AIM OF THE EXERCISE ::
Please report the number of lines in the entries below that contain "them", with nothing added.

Stored data:
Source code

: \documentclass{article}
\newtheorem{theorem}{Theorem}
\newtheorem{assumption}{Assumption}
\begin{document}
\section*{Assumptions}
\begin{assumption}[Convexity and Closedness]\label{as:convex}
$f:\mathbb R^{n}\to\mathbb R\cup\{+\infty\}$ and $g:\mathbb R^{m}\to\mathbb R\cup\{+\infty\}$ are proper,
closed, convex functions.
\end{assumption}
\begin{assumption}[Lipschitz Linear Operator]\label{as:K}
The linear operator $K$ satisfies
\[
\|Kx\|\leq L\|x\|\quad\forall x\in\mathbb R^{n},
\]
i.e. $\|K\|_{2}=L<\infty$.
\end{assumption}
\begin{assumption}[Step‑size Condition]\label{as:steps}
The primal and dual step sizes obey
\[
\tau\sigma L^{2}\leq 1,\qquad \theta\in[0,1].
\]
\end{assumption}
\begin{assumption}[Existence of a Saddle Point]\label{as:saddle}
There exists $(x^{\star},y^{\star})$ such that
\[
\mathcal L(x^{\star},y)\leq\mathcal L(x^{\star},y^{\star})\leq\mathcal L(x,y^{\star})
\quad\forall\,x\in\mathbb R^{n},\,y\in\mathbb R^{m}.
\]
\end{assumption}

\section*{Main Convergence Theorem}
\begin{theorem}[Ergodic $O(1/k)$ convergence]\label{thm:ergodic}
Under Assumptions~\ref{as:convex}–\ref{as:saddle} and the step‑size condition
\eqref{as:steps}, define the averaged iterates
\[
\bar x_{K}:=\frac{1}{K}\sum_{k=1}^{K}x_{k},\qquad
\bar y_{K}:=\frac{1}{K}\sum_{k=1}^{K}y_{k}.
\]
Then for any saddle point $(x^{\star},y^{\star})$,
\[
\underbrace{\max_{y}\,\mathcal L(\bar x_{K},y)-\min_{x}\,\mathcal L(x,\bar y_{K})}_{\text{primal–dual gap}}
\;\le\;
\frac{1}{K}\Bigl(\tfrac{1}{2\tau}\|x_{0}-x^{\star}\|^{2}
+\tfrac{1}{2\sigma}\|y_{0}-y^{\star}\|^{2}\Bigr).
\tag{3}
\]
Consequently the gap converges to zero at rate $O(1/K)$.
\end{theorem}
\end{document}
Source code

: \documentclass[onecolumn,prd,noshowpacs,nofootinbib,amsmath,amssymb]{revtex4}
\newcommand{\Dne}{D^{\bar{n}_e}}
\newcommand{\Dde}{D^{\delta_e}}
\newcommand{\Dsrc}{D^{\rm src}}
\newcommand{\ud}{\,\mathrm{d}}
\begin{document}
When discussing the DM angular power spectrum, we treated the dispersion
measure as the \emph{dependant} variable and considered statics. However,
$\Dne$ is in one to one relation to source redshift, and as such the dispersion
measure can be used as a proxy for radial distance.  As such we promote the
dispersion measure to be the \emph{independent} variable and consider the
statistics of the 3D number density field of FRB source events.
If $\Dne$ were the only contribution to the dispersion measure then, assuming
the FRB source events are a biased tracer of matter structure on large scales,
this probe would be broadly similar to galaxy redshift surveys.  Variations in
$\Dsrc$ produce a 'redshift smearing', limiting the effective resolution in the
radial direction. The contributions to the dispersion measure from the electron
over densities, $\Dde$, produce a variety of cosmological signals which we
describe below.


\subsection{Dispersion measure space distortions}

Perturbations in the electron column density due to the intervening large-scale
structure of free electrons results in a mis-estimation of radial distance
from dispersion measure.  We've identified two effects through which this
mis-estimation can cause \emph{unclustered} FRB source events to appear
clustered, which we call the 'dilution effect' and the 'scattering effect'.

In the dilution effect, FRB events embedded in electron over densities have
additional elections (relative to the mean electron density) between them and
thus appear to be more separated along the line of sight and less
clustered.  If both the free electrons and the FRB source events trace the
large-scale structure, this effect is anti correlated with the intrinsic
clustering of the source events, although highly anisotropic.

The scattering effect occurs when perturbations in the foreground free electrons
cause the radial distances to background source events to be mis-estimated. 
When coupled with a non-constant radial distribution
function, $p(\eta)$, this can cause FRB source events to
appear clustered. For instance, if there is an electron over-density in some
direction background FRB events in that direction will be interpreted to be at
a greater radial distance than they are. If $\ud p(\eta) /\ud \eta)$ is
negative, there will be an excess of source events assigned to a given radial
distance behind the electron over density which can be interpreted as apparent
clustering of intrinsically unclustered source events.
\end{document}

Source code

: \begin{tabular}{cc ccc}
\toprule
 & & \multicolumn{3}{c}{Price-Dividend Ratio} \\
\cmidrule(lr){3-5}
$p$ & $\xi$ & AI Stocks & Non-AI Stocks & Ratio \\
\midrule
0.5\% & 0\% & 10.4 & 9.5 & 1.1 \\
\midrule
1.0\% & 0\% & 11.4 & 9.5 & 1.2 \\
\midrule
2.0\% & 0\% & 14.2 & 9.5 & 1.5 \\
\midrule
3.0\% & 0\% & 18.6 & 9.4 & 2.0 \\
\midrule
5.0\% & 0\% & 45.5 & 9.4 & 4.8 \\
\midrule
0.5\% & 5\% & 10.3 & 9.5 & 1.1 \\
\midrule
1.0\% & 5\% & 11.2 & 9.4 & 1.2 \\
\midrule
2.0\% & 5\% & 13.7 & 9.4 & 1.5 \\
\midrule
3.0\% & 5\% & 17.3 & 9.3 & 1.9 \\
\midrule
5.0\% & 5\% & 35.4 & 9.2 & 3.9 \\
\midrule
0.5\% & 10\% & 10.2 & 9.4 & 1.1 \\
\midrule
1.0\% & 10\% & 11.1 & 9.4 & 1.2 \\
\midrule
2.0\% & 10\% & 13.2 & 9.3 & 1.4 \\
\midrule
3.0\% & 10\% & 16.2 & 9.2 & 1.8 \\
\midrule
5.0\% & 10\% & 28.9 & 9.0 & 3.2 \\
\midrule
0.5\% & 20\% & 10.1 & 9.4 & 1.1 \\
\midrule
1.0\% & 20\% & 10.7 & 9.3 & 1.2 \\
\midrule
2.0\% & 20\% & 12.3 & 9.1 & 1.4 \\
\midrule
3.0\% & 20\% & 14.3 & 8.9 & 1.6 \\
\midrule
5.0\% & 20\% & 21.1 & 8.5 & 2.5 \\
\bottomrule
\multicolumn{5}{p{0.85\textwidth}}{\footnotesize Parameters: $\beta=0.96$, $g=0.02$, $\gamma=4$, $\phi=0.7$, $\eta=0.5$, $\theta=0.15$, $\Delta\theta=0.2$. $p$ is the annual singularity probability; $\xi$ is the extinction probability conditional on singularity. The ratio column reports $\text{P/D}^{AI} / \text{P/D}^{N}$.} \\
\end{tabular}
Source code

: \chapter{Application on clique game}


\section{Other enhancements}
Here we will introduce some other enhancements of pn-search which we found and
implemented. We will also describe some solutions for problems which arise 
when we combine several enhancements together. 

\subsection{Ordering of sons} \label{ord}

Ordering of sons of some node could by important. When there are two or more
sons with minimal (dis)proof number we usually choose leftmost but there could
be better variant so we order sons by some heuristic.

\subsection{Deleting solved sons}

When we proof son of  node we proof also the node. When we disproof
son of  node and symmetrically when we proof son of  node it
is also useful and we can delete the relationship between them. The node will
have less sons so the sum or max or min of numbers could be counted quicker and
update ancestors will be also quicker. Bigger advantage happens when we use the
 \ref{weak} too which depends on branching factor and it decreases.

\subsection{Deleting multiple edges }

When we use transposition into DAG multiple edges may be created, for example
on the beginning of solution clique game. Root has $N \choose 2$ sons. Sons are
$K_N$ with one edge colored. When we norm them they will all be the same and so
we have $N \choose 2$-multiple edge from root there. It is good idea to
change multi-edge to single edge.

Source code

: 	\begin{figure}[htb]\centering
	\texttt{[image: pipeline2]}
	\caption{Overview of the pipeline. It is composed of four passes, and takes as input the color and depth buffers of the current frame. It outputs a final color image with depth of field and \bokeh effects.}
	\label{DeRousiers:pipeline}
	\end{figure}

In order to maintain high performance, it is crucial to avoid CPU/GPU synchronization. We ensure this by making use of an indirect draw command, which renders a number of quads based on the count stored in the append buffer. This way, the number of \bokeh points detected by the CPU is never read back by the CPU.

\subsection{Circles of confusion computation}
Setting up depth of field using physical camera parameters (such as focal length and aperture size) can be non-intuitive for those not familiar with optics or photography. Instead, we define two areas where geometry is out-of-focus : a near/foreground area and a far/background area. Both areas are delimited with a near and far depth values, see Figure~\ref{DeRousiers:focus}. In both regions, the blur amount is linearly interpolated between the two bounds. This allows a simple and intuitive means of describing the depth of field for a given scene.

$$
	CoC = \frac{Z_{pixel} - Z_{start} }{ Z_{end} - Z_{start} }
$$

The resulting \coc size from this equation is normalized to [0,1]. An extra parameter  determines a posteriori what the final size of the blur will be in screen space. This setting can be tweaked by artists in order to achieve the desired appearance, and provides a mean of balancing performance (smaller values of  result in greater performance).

RESULT OF THIS TASK ::
3